1) Nel 2009 gli investimenti sui bond del governo statunitense sono calati di 500 milioni. Forse pochi sanno che il Giappone ha superato la Cina tra Paesi con piu' investimenti in debito Usa e la preoccupazione è tale che il ministro Usa del Tesoro Geithner vola a Pechino e Tokio per rassicurarli.
Il calo record della domanda internazionale di buoni del Tesoro americani è un nuovo segnale preoccupante per le finanze pubbliche di Washington. Si è parlato anche di  emettere Treasury bonds denominati in yen.
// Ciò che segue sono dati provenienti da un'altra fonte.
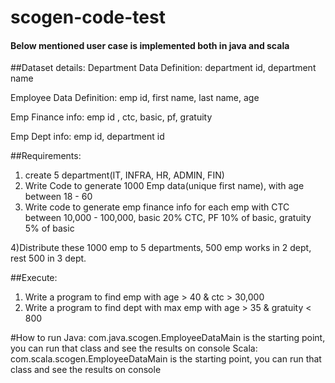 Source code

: # scogen-code-test

#### Below mentioned user case is implemented both in java and scala

##Dataset details:
Department Data Definition: department id, department name

Employee Data Definition: emp id, first name, last name, age

Emp Finance info: emp id , ctc, basic,  pf,  gratuity

Emp Dept info: emp id, department id

##Requirements:
1) create 5 department(IT, INFRA, HR, ADMIN, FIN)
2) Write Code to generate 1000 Emp data(unique first name), with age between 18 - 60
3) Write code to generate emp finance info for each emp with CTC between 10,000 - 100,000, basic 20% CTC, PF 10% of basic, gratuity 5% of basic

4)Distribute these 1000 emp to 5 departments, 500 emp works in 2 dept, rest 500 in 3 dept.

##Execute:
1) Write a program to find emp with age > 40 & ctc > 30,000
2) Write a program to find dept with max emp with age > 35 & gratuity < 800

#How to run
Java: com.java.scogen.EmployeeDataMain is the starting point, you can run that class and see the results on console
Scala: com.scala.scogen.EmployeeDataMain is the starting point, you can run that class and see the results on console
Il dipartimento del Tesoro ha detto oggi che gli investimenti stranieri in debito americano sono scesi di 53 miliardi di dollari in dicembre, sorpassando il precedente record di 44,5 miliardi, registrato nell'aprile 2009.
La sola Cina ha diminuito il valore dei Treasuries detenuti di 34,2 miliardi di dollari e in questo modo il Giappone, che ha ridotto comunque i suoi investimenti in asset a stelle e strisce di 11,5 miliardi di dollari, è tornato così al primo posto tra i paesi investitori in debito americano, con un totale di 768,8 miliardi di dollari, contro i 755,4 miliardi della Cina. Tokyo torna primo per la prima volta dal settembre 2008.
Ad inizio  febbraio il governo Usa ha comunicato che il deficit del bilancio pubblico quest'anno toccherà il record di 1.560 miliardi di dollari, ben oltre quello di 1.400 fissato l'anno scorso. La profonda recessione, che ha ridotto l'introito fiscale, e gli enormi programmi di spesa pubblica per stimolare l'economia e stabilizzare il sistema finanziario, sono alla base del dato.
In tutto il 2009, complessivamente gli investimenti stranieri in Treasuries sono calati di 500 milioni di dollari. Nel 2008 la crisi finanziaria aveva invece scatenato una corsa al debito americano, con un aumento di 456 miliardi di dollari, un segnale che i bond americani erano considerati sicuri nonostante tutto.
2) Hoenig, presidente della Fed del Kansas City, ha affermato ieri che gli Stati Uniti devono adottare "difficili" misure per ridurre la spesa ed aumentare le entrate, in modo da non mettere la Federal Reserve in condizioni di dover agire sul fronte della circolazione monetaria con il timore di dover creare un'uleritore liquidità

Dunque un bel dilemma. Aumentare i tassi Usa per rendere le emissioni più attraenti (in questo caso dollaro in apprezzamento) ma aggravare ancor più il deficit (e di conseguenza il debito, vendi il link nel titolo) o "tirare la cinghia della spesa" ? Battuta personale: se affittano l'ex Cap Canaveral (dove lanciavano i razzi spaziali) e rinunciano alla corsa alla Luna siamo davvero in una brutta situazione.
A mio avviso comunque prevarrà ancora per un pò la scelta Usa di coniugare rilancio economico, limitazione di spesa e tassi compatibili con le altre economie internazionali.
Dunque euro e dollaro con su e giù improvvisi e considerevoli (ampia banda di  oscillazione) con leggero (almeno per un pò)  canale ascendente a favore dell'euro.
...... Salvo imprevisti che come anticipato puntualmente nei precedenti post sono sempre in agguato (ecco il perchè di drastici e inaspettati bruschi movimenti).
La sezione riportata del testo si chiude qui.